PROVIDED DATA:
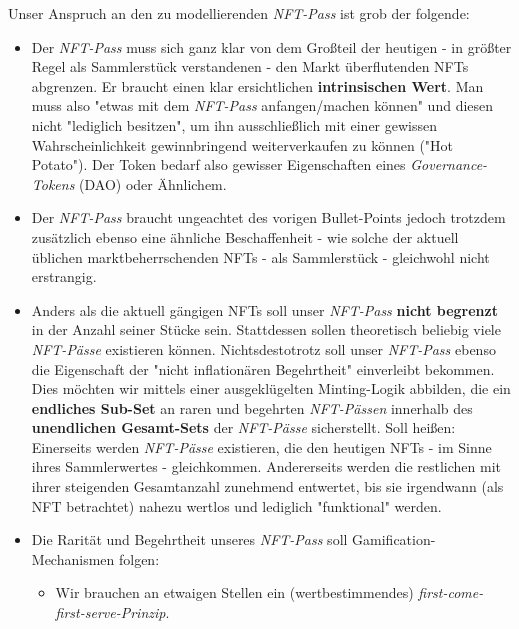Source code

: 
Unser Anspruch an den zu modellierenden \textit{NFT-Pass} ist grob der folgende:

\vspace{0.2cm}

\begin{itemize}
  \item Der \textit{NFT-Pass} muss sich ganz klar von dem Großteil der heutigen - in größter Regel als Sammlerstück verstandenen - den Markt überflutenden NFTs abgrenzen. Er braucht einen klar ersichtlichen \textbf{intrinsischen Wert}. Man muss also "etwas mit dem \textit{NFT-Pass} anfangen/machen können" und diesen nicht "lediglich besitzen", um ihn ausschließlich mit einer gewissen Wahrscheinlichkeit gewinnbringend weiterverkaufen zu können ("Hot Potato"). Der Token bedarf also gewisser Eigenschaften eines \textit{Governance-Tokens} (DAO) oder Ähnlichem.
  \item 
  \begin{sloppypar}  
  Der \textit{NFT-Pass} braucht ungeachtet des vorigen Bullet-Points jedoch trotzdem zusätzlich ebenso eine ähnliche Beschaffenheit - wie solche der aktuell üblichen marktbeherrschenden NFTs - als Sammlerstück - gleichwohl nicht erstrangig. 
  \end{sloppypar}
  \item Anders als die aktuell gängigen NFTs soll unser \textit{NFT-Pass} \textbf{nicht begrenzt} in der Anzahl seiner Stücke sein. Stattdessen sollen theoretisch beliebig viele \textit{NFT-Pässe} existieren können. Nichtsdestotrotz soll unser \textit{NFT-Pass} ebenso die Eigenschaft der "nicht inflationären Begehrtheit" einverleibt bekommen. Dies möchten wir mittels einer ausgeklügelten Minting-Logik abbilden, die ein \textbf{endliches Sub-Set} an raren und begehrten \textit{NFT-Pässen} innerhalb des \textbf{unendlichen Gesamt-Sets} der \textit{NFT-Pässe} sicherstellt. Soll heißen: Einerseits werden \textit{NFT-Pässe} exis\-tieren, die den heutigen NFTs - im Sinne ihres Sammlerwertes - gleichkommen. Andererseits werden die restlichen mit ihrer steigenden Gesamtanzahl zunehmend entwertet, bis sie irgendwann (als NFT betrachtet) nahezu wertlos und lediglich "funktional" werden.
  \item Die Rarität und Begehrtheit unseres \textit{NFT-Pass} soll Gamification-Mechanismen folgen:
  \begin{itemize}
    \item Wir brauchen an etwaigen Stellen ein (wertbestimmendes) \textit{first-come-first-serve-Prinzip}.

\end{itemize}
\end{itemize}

WORK REQUIRED: Counting only the lines that include "itemize", state how many there are in the entries, and nothing else.

SOLUTION TO THE PROBLEM: 4